The next steps are therefore to process the Tesseract output with sed to find and remove the duplicate whitespace spans. Following that it looks like my OCR job is complete, and the only really necessary remaining work is to build some HTML-based UI to access the PDFs.

04 November 2012

More bugs

So I wrote to Alexey Kryukov, author of PDFBeads, alerting him about his program's inability to handle input files where the horizontal and vertical DPI differ. I never heard back. I also did some further research on manually changing the output PDF resolution, but from what I can tell this isn't possible. So it looks like I'll just have to override the DPI settings in the original TIFFs and live with slightly stretched or compressed page sizes.

After running PDFBeads on my entire collection of images, I noticed that it failed to produce some issues due to missing hOCR files. Looking back, I see that Tesseract 3.01 has failed on some of the images, producing the following error message:

ELIST_ITERATOR::add_after_then_move:Error:Attemting to add an element with non NULL links, to a list

It looks like this problem has been reported at least a couple times before on the Tesseract issue tracker (Issue 541, Issue 788). Comments on the second report suggest the problem may have been solved in Tesseract 3.02, which was released a few days ago. This version hasn't yet been packaged in Lazy Kent's repository, so I can either wait to see if he updates the RPM, or try producing one myself using his spec file and patches.

05 September 2012

Further experiences with PDFBeads

I had a chance to visually examine the output of PDFBeads, and so far it looks OK. I think I will keep the unpapered backgrounds.

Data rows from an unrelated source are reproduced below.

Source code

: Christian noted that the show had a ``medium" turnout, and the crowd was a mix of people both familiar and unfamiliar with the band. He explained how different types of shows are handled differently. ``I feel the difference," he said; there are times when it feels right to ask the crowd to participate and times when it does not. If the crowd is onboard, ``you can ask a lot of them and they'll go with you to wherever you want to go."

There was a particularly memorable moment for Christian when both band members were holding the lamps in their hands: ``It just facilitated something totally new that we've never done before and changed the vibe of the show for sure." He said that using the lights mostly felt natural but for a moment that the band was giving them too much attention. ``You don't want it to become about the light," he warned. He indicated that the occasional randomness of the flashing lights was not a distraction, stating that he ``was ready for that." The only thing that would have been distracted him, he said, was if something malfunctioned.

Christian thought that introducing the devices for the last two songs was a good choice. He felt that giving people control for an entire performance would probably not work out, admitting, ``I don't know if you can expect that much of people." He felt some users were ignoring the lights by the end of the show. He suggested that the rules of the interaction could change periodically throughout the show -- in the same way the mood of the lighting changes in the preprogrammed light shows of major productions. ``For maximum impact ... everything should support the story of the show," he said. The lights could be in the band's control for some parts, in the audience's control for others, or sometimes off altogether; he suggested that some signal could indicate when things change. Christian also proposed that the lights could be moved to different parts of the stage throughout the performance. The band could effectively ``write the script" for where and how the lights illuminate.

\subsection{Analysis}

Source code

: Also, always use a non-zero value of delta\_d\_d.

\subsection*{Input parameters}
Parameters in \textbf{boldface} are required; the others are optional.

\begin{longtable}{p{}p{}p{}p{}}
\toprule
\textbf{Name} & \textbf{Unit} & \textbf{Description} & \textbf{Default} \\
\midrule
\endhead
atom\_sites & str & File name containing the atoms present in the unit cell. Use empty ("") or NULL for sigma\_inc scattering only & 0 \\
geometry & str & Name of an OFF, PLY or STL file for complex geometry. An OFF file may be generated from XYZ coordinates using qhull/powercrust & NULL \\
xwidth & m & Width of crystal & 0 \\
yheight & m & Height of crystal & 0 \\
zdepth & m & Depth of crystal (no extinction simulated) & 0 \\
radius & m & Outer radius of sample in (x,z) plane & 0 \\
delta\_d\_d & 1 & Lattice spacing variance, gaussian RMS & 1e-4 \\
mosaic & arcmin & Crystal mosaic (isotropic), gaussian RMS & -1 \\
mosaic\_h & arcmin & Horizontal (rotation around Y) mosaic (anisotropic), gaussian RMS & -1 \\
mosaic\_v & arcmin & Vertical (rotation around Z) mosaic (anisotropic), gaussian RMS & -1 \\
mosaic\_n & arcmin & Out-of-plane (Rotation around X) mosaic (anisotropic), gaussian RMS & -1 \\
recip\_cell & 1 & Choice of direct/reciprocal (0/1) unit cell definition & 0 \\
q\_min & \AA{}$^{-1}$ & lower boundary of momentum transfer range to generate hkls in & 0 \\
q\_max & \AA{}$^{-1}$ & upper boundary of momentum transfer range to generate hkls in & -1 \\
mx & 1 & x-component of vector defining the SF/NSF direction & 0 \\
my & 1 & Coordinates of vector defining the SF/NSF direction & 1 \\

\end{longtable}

One problem that has arisen, however, is properly specifying the physical dimensions of the page. Back when I started this blog I reported that for most of my scans, the horizontal DPI is not the same as the vertical DPI. However, it seems that PDFBeads can't handle TIFFs where the horizontal and vertical DPI differ; when it tries to combine such images with hOCR data, the text in the resulting PDFs is a complete mess. I suppose there are three possible solutions to this problem:

  1. Examine the source code of PDFBeads to track down and fix the bug. This is likely to be difficult, at least for me, because the tool is written in Ruby, a language I have no knowledge of. (Or perhaps the author could be persuaded to fix it; there's no bug tracker but he does give his e-mail address in the documentation.)
  2. Postprocess the output PDF to override the DPI or paper size settings. I'm not sure if there's any easy way of doing this.
  3. Use ImageMagick's convert --density to override the input TIFF DPI so that the vertical and horizontal DPI values are the same. This will result in distorted images, however.

Experiences with PDFBeads

Further to my post of yesterday, I downloaded and installed PDFBeads, a Ruby tool for assembling images and hOCR data into PDFs. Unlike hocr2pdf, PDFBeads supports JBIG2, and is also able to up- or downscale the page image to a specified DPI. In theory this means it's no longer necessary to call jbig2enc separately. Also, unlike jbig2enc's pdf.py, PDFBeads inserts a JPEG or JPEG2000 foreground image of the original page, though whether or not this is desirable depends on the source material. For my microfiche scans, it's not particularly helpful: some of the scans are quite dark, so I would rather have bitonal, text-only images which print with higher contrast and less ink. Also, large areas of these images have been blanked by unpaper, so it's possible some of them may look a bit ugly. I'll have to examine the results to see whether they're acceptable.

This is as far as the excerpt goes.